▶ **Plain-text document sources**:

+===+

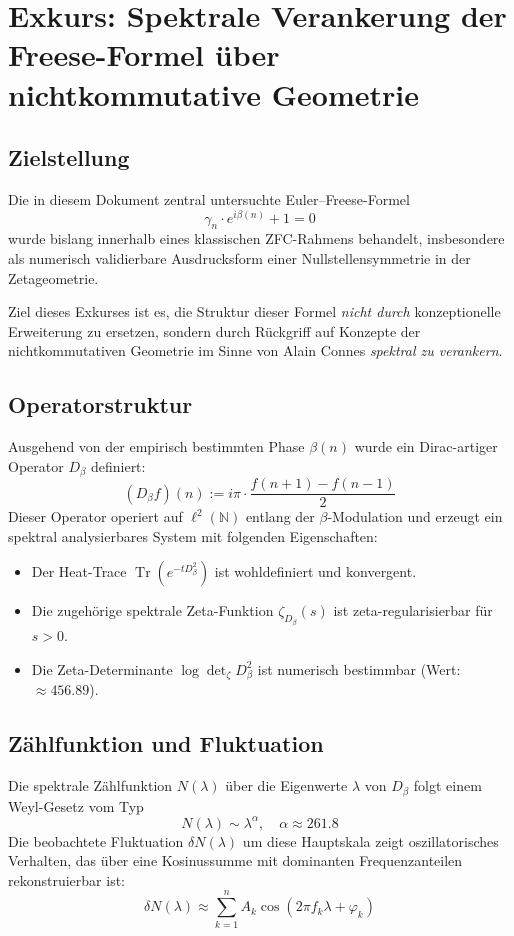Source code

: \section*{Exkurs: Spektrale Verankerung der Freese-Formel über nichtkommutative Geometrie}

\subsection*{Zielstellung}

Die in diesem Dokument zentral untersuchte Euler--Freese-Formel
\[
\gamma_n \cdot e^{i\beta(n)} + 1 = 0
\]
wurde bislang innerhalb eines klassischen ZFC-Rahmens behandelt, insbesondere als numerisch validierbare Ausdrucksform einer Nullstellensymmetrie in der Zetageometrie.

Ziel dieses Exkurses ist es, die Struktur dieser Formel \emph{nicht durch} konzeptionelle Erweiterung zu ersetzen, sondern durch Rückgriff auf Konzepte der nichtkommutativen Geometrie im Sinne von Alain Connes \emph{spektral zu verankern}.

\subsection*{Operatorstruktur}

Ausgehend von der empirisch bestimmten Phase $\beta(n)$ wurde ein Dirac-artiger Operator $D_\beta$ definiert:
\[
(D_\beta f)(n) := i\pi \cdot \frac{f(n+1) - f(n-1)}{2}
\]
Dieser Operator operiert auf $\ell^2(\mathbb{N})$ entlang der $\beta$-Modulation und erzeugt ein spektral analysierbares System mit folgenden Eigenschaften:

\begin{itemize}
    \item Der Heat-Trace $\operatorname{Tr}(e^{-t D_\beta^2})$ ist wohldefiniert und konvergent.
    \item Die zugehörige spektrale Zeta-Funktion $\zeta_{D_\beta}(s)$ ist zeta-regularisierbar für $s > 0$.
    \item Die Zeta-Determinante $\log \det\nolimits_\zeta D_\beta^2$ ist numerisch bestimmbar (Wert: $\approx 456.89$).
\end{itemize}

\subsection*{Zählfunktion und Fluktuation}

Die spektrale Zählfunktion $N(\lambda)$ über die Eigenwerte $\lambda$ von $D_\beta$ folgt einem Weyl-Gesetz vom Typ
\[
N(\lambda) \sim \lambda^\alpha, \quad \alpha \approx 261.8
\]
Die beobachtete Fluktuation $\delta N(\lambda)$ um diese Hauptskala zeigt oszillatorisches Verhalten, das über eine Kosinussumme mit dominanten Frequenzanteilen rekonstruierbar ist:
\[
\delta N(\lambda) \approx \sum_{k=1}^n A_k \cos(2\pi f_k \lambda + \varphi_k)
\]

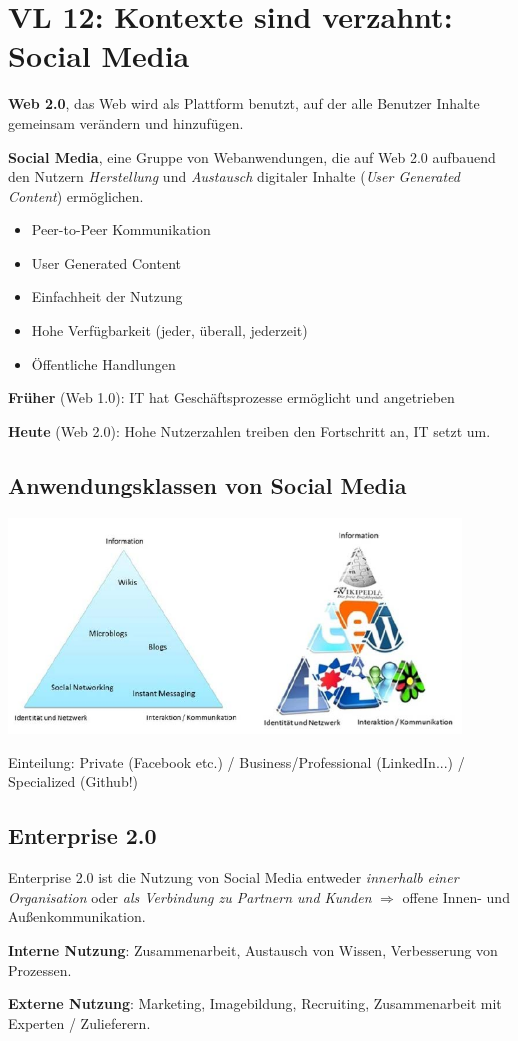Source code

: \section{VL 12: Kontexte sind verzahnt: Social Media}

\textbf{Web 2.0}, das Web wird als Plattform benutzt, auf der alle Benutzer Inhalte
gemeinsam verändern und hinzufügen.

\textbf{Social Media}, eine Gruppe von Webanwendungen, die auf Web 2.0 aufbauend
den Nutzern \emph{Herstellung} und \emph{Austausch} digitaler Inhalte (\emph{User
Generated Content}) ermöglichen.

\begin{itemize}
\item Peer-to-Peer Kommunikation
\item User Generated Content
\item Einfachheit der Nutzung
\item Hohe Verfügbarkeit (jeder, überall, jederzeit)
\item Öffentliche Handlungen
\end{itemize}

\textbf{Früher} (Web 1.0): IT hat Geschäftsprozesse ermöglicht und angetrieben

\textbf{Heute} (Web 2.0): Hohe Nutzerzahlen treiben den Fortschritt an, IT setzt um.

\subsection{Anwendungsklassen von Social Media}

\includegraphics[width=0.9\textwidth]{anwendungsklassen.png}

Einteilung: Private (Facebook etc.) / Business/Professional (LinkedIn...) / Specialized (Github!)

\subsection{Enterprise 2.0}

Enterprise 2.0 ist die Nutzung von Social Media entweder \emph{innerhalb einer
Organisation} oder \emph{als Verbindung zu Partnern und Kunden} $\Rightarrow$ offene
Innen- und Außenkommunikation.

\textbf{Interne Nutzung}: Zusammenarbeit, Austausch von Wissen, Verbesserung von Prozessen.

\textbf{Externe Nutzung}: Marketing, Imagebildung, Recruiting, Zusammenarbeit mit Experten / Zulieferern.
\newpage
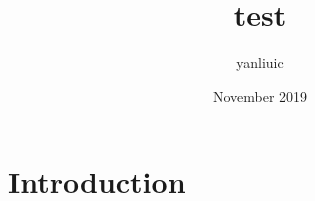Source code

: \documentclass{article}
\title{test}
\author{yanliuic }
\date{November 2019}
\begin{document}
\maketitle

\section{Introduction}
\end{document}
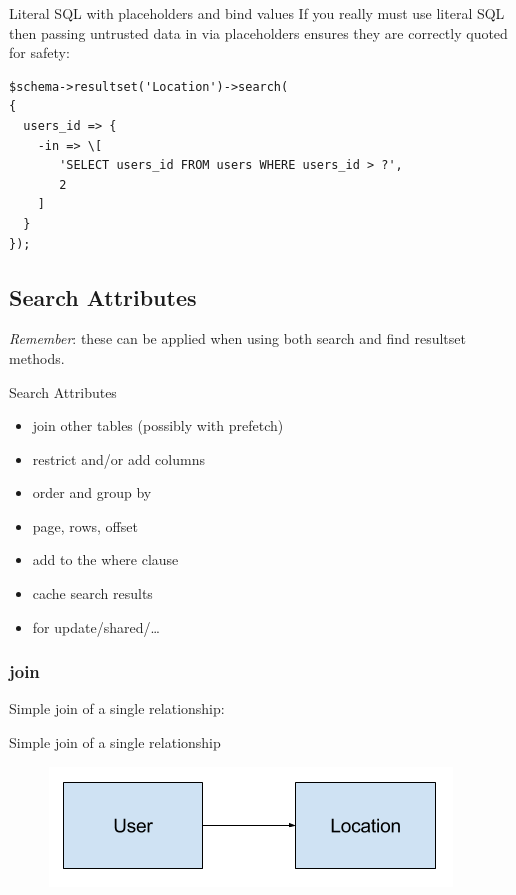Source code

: \begin{frame}[fragile]{Literal SQL with placeholders and bind values}
If you really must use literal SQL then passing untrusted data in via placeholders ensures they are correctly quoted for safety:

\begin{lstlisting}
$schema->resultset('Location')->search(
{
  users_id => {
    -in => \[
       'SELECT users_id FROM users WHERE users_id > ?',
       2
    ]
  }
});
\end{lstlisting}
\end{frame}

\subsection{Search Attributes}

\emph{Remember}: these can be applied when using both search and find resultset
methods.

\begin{frame}{Search Attributes}
\begin{itemize}
\item join other tables (possibly with prefetch)
\item restrict and/or add columns
\item order and group by
\item page, rows, offset
\item add to the where clause
\item cache search results
\item for update/shared/…
\end{itemize}
\end{frame}

\subsubsection{join}

Simple join of a single relationship:

\begin{frame}[fragile]{Simple join of a single relationship}

\begin{figure}[!ht]
\centering
\includegraphics[width=1\linewidth]{img/join-simple.png}
\end{figure}

\end{frame}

+===+

▶ **What this task involves**:
Output all of the data above exactly; no pictures should appear.

▶ **Task solution**:
Source code

: \section*{Exkurs: Spektrale Verankerung der Freese-Formel über nichtkommutative Geometrie}

\subsection*{Zielstellung}

Die in diesem Dokument zentral untersuchte Euler--Freese-Formel
\[
\gamma_n \cdot e^{i\beta(n)} + 1 = 0
\]
wurde bislang innerhalb eines klassischen ZFC-Rahmens behandelt, insbesondere als numerisch validierbare Ausdrucksform einer Nullstellensymmetrie in der Zetageometrie.

Ziel dieses Exkurses ist es, die Struktur dieser Formel \emph{nicht durch} konzeptionelle Erweiterung zu ersetzen, sondern durch Rückgriff auf Konzepte der nichtkommutativen Geometrie im Sinne von Alain Connes \emph{spektral zu verankern}.

\subsection*{Operatorstruktur}

Ausgehend von der empirisch bestimmten Phase $\beta(n)$ wurde ein Dirac-artiger Operator $D_\beta$ definiert:
\[
(D_\beta f)(n) := i\pi \cdot \frac{f(n+1) - f(n-1)}{2}
\]
Dieser Operator operiert auf $\ell^2(\mathbb{N})$ entlang der $\beta$-Modulation und erzeugt ein spektral analysierbares System mit folgenden Eigenschaften:

\begin{itemize}
    \item Der Heat-Trace $\operatorname{Tr}(e^{-t D_\beta^2})$ ist wohldefiniert und konvergent.
    \item Die zugehörige spektrale Zeta-Funktion $\zeta_{D_\beta}(s)$ ist zeta-regularisierbar für $s > 0$.
    \item Die Zeta-Determinante $\log \det\nolimits_\zeta D_\beta^2$ ist numerisch bestimmbar (Wert: $\approx 456.89$).
\end{itemize}

\subsection*{Zählfunktion und Fluktuation}

Die spektrale Zählfunktion $N(\lambda)$ über die Eigenwerte $\lambda$ von $D_\beta$ folgt einem Weyl-Gesetz vom Typ
\[
N(\lambda) \sim \lambda^\alpha, \quad \alpha \approx 261.8
\]
Die beobachtete Fluktuation $\delta N(\lambda)$ um diese Hauptskala zeigt oszillatorisches Verhalten, das über eine Kosinussumme mit dominanten Frequenzanteilen rekonstruierbar ist:
\[
\delta N(\lambda) \approx \sum_{k=1}^n A_k \cos(2\pi f_k \lambda + \varphi_k)
\]

Source code

: \section{VL 12: Kontexte sind verzahnt: Social Media}

\textbf{Web 2.0}, das Web wird als Plattform benutzt, auf der alle Benutzer Inhalte
gemeinsam verändern und hinzufügen.

\textbf{Social Media}, eine Gruppe von Webanwendungen, die auf Web 2.0 aufbauend
den Nutzern \emph{Herstellung} und \emph{Austausch} digitaler Inhalte (\emph{User
Generated Content}) ermöglichen.

\begin{itemize}
\item Peer-to-Peer Kommunikation
\item User Generated Content
\item Einfachheit der Nutzung
\item Hohe Verfügbarkeit (jeder, überall, jederzeit)
\item Öffentliche Handlungen
\end{itemize}

\textbf{Früher} (Web 1.0): IT hat Geschäftsprozesse ermöglicht und angetrieben

\textbf{Heute} (Web 2.0): Hohe Nutzerzahlen treiben den Fortschritt an, IT setzt um.

\subsection{Anwendungsklassen von Social Media}

\includegraphics[width=0.9\textwidth]{anwendungsklassen.png}

Einteilung: Private (Facebook etc.) / Business/Professional (LinkedIn...) / Specialized (Github!)

\subsection{Enterprise 2.0}

Enterprise 2.0 ist die Nutzung von Social Media entweder \emph{innerhalb einer
Organisation} oder \emph{als Verbindung zu Partnern und Kunden} $\Rightarrow$ offene
Innen- und Außenkommunikation.

\textbf{Interne Nutzung}: Zusammenarbeit, Austausch von Wissen, Verbesserung von Prozessen.

\textbf{Externe Nutzung}: Marketing, Imagebildung, Recruiting, Zusammenarbeit mit Experten / Zulieferern.
\newpage
Source code

: \documentclass{article}
\title{test}
\author{yanliuic }
\date{November 2019}
\begin{document}
\maketitle

\section{Introduction}
\end{document}
Source code

: \begin{frame}[fragile]{Literal SQL with placeholders and bind values}
If you really must use literal SQL then passing untrusted data in via placeholders ensures they are correctly quoted for safety:

\begin{lstlisting}
$schema->resultset('Location')->search(
{
  users_id => {
    -in => \[
       'SELECT users_id FROM users WHERE users_id > ?',
       2
    ]
  }
});
\end{lstlisting}
\end{frame}

\subsection{Search Attributes}

\emph{Remember}: these can be applied when using both search and find resultset
methods.

\begin{frame}{Search Attributes}
\begin{itemize}
\item join other tables (possibly with prefetch)
\item restrict and/or add columns
\item order and group by
\item page, rows, offset
\item add to the where clause
\item cache search results
\item for update/shared/…
\end{itemize}
\end{frame}

\subsubsection{join}

Simple join of a single relationship:

\begin{frame}[fragile]{Simple join of a single relationship}

\begin{figure}[!ht]
\centering
\includegraphics[width=1\linewidth]{img/join-simple.png}
\end{figure}

\end{frame}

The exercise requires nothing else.